W piątek otwarto nowy most na rzece Bystrzycy, umożliwiający m.in. dojazd do dworca i stadionu w Lublinie. Przeprawa nosi nazwę 700-lecia Lublina. Budowa mostu razem z rozbudową łączącej się z nim ul. Muzycznej kosztowała blisko 42 mln zł.

Nowa droga wraz z mostem umożliwi m.in. sprawny dojazd na stadion Arena w Lublinie. W czerwcu będą tam rozgrywane mecze piłkarskich mistrzostw Europy do lat 21 Euro U21. Docelowo most ma też zostać połączony z projektowaną Trasą Zieloną, czyli połączeniem śródmieścia z Aleją Jana Pawła II, a w drugą stronę poprzez przebudowaną ulicę Głęboką i Nałęczowską do Węzła Sławin- obwodnicy Lublina. Inwestycja w zdecydowanej większości została sfinansowana z funduszy Unii Europejskiej.
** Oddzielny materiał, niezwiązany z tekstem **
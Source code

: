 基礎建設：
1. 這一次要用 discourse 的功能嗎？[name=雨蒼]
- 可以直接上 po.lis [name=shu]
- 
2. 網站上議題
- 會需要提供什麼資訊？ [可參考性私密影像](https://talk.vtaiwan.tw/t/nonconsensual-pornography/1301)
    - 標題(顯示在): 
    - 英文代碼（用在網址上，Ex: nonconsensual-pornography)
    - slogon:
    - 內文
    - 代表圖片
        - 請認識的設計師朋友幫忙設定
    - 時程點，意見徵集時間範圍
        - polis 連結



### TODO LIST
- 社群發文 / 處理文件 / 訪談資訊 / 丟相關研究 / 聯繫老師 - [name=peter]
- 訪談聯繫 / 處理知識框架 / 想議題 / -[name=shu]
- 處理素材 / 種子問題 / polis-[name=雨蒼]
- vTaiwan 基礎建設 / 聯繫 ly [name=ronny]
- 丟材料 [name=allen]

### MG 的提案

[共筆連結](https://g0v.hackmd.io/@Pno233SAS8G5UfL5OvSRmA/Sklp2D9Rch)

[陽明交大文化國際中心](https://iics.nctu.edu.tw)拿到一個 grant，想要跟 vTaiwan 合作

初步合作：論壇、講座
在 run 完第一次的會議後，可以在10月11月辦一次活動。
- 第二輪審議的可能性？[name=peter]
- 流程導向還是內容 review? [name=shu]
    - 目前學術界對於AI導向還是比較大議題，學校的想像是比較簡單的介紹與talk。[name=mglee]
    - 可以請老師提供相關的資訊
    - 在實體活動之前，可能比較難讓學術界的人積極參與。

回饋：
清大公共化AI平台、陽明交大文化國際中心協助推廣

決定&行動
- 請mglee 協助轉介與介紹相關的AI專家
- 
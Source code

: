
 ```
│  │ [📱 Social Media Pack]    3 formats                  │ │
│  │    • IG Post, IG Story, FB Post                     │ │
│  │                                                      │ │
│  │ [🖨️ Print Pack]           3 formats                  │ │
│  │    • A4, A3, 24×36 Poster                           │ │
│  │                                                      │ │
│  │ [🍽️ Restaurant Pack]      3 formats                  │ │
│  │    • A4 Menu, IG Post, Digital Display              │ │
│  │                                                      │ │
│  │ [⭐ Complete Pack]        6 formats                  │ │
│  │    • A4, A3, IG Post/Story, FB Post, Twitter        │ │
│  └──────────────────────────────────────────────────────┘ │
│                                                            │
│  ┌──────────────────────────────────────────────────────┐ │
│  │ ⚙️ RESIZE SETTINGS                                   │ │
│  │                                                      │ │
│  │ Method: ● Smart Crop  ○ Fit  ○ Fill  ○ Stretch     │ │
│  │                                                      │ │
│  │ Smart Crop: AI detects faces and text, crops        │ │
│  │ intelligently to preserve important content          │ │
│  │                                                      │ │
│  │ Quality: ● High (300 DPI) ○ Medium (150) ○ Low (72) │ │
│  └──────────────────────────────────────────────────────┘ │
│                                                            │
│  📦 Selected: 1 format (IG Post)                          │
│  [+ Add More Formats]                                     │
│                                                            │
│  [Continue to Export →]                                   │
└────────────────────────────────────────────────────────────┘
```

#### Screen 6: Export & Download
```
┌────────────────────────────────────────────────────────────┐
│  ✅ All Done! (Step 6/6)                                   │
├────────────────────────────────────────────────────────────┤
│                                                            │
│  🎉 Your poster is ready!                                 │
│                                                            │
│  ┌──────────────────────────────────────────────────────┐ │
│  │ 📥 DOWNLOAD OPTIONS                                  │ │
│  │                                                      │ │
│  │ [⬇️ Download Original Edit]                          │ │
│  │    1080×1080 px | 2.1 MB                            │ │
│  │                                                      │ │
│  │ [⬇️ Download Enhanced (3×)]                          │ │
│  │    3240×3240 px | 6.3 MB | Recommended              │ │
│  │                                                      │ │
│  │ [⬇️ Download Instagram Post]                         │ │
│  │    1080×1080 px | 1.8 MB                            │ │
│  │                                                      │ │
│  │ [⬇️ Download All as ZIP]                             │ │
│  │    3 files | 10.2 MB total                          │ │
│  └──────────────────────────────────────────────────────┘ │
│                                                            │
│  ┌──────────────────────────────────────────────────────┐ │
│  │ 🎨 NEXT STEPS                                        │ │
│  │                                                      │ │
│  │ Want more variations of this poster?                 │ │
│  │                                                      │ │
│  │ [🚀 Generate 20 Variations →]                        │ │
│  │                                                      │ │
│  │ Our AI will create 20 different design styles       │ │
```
Kierowcy mają teraz do dyspozycji po jednym pasie w każdym kierunku. Oprócz tego w obie strony powstał bus-pas, są ścieżki rowerowe oraz chodniki.

Spór o nazwę

Otwarcie mostu poprzedziła kilkumiesięczna bitwa o jego nazwę. Radni PiS chcieli, aby nosił nazwę rotmistrza Witolda Pileckiego. Prezydent miasta zgłosił nazwę 700-lecia Lublina. jak tłumaczył, Lublin świętuje 700 rocznicę nadania praw miejskich.

Dyskusja trwała wiele miesięcy zarówno na sesjach Rady Miasta jak również w lokalnych mediach i w internecie. Ze względu na ogromne emocje, głosowanie w sprawie nazwy było kilka razy przekładane.

Ostatecznie radni PO (13 radnych) i Wspólnego Lublina (3 radnych), którzy tworzą koalicję wygrali głosowanie. Most otrzymał nazwę 700-lecia Lublina.

Najważniejsze, że w końcu jest. Był naprawdę potrzebny - mówią mieszkańcy z którymi rozmawiał reporter RMF FM.